Accuracy of Topographic Maps Derived from ERS-1 Interferometric Radar
The launch and successful operation of the Earth Resources Satellite-1 Synthetic Aperture Radar (ERS-1 SAR) over the past two years has lead to development of several important new techniques for topographers. Notable among these techniques is interferometry—a process which combines SAR information from two or more passes of the satellite over the same location to yield surface height and/or displacement estimates. Radar interferometry from satellites is now gaining attention as a technique to rapidly acquire accurate topographic data, especially in remote areas of the globe that are useful in digital elevation models.
This report provides a concise summary of the theory behind radar satellite interferometry and the uncertainties of such measurements. It continues with an analysis of the use of ERS-1 data collected within the Alaska SAR Facility (ASF), University of Alaska Fairbanks station mask. Five sites, exemplifying varying terrain, were imaged and topographic estimates constructed. Digital elevation models (DEMs) computed from these image pairs were found to be within 10-20 m accuracy of known elevations. When ground control points were factored into the computation, the accuracy was on the order of 2 m. Techniques for production of such DEMs is straightforward, in fact this study used standard SAR products from the ASF Facility.
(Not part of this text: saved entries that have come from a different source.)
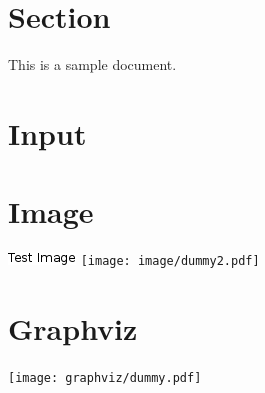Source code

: \documentclass{article}
\begin{document}
\section{Section}
This is a sample document.

\section{Input}



\section{Image}
\includegraphics{image/dummy1.png}
\texttt{[image: image/dummy2.pdf]}

\section{Graphviz}
\texttt{[image: graphviz/dummy.pdf]}
\end{document}
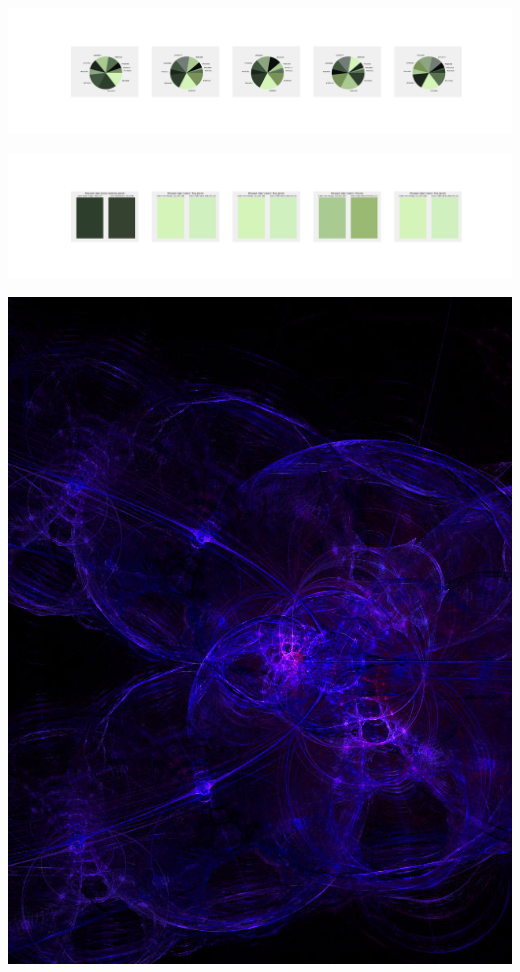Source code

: \documentclass[11pt]{article}
\begin{document}
\begin{landscape}
    \begin{center}
    \includegraphics[width=250mm]{./nbimg/pie-439.jpg}
    \end{center}

    \begin{center}
    \includegraphics[width=250mm]{./nbimg/peak-439.jpg}
    \end{center}
    

    \begin{center}
    \includegraphics[width=\textwidth]{./nbimg/file (9).jpg}
    \end{center}


\end{landscape}
\end{document}
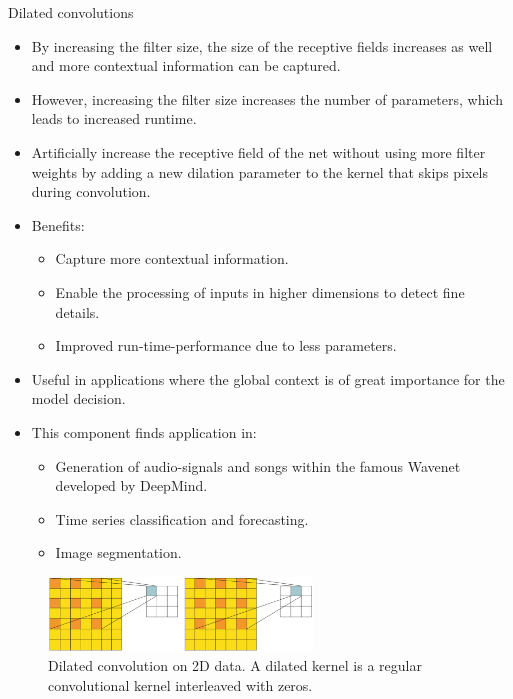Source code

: \begin{vbframe}{Dilated convolutions}
\framebreak 

\begin{itemize}
        \item By increasing the filter size, the size of the receptive fields increases as well and more contextual information can be captured.
        \item However, increasing the filter size increases the number of parameters, which leads to increased runtime. 
        \item Artificially increase the receptive field of the net without using more filter weights by adding a new dilation parameter to the kernel that skips pixels during convolution.
        \item Benefits:
        \begin{itemize}
            \item Capture more contextual information. 
            \item Enable the processing of inputs in higher dimensions to detect fine details. 
            \item Improved run-time-performance due to less parameters.
        \end{itemize}
    \end{itemize}

    \vspace*{-0.9cm}
 

\framebreak

\begin{itemize}
        \item Useful in applications where the global context is of great importance for the model decision.
        \item This component finds application in:
        \begin{itemize}
            \item Generation of audio-signals and songs within the famous Wavenet developed by DeepMind.
            \item Time series classification and forecasting.
            \item Image segmentation.
        \end{itemize}
    \end{itemize}

    \begin{figure}
        \centering
        \includegraphics[width=7cm]{figure/dilatedconv-7.png}
        \caption{Dilated convolution on 2D data. A dilated kernel is a regular convolutional kernel interleaved with zeros. } 
    \end{figure}



\end{vbframe}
The main deterrents to production of accurate topographic mapping from ERS-1 SAR data include uncertainties due to accuracy in the location of the satellite sensor, and decorrelation of the surface signal due to surface changes caused primarily by the time between satellite observations which can be from days to months. The authors conclude that topographic maps with relative errors of 5 m rms or less can be derived from such interferometric techniques, providing a relatively cheap and expeditious method for generation of regional scale DEMs. However, problems with the positional accuracy of the current ERS-1 satellite, and large temporal gaps between image acquisition exclude the development of a global topographic database which is better than those currently available. Furthermore, it is unlikely that highly accurate global topographic mapping is possible, even with placement of global positioning system equipment on board a future ERS-1 class satellite.
Zebker, H. A., C. L. Werner, P. A. Rosen, and S. Hensley. 1994. IEEE Transactions on Geoscience and Remote Sensing. 32(4):823-836.
For more information
NASA Alaska Satellite Facility Distributed Active Archive Center (ASF DAAC)
|About the remote sensing data used|
|Data||European Remote Sensing Satellite (ERS-1)|
|Parameter||radar satellite interferometry
|DAAC||NASA Alaska Satellite Facility Distributed Active Archive Center (ASF DAAC)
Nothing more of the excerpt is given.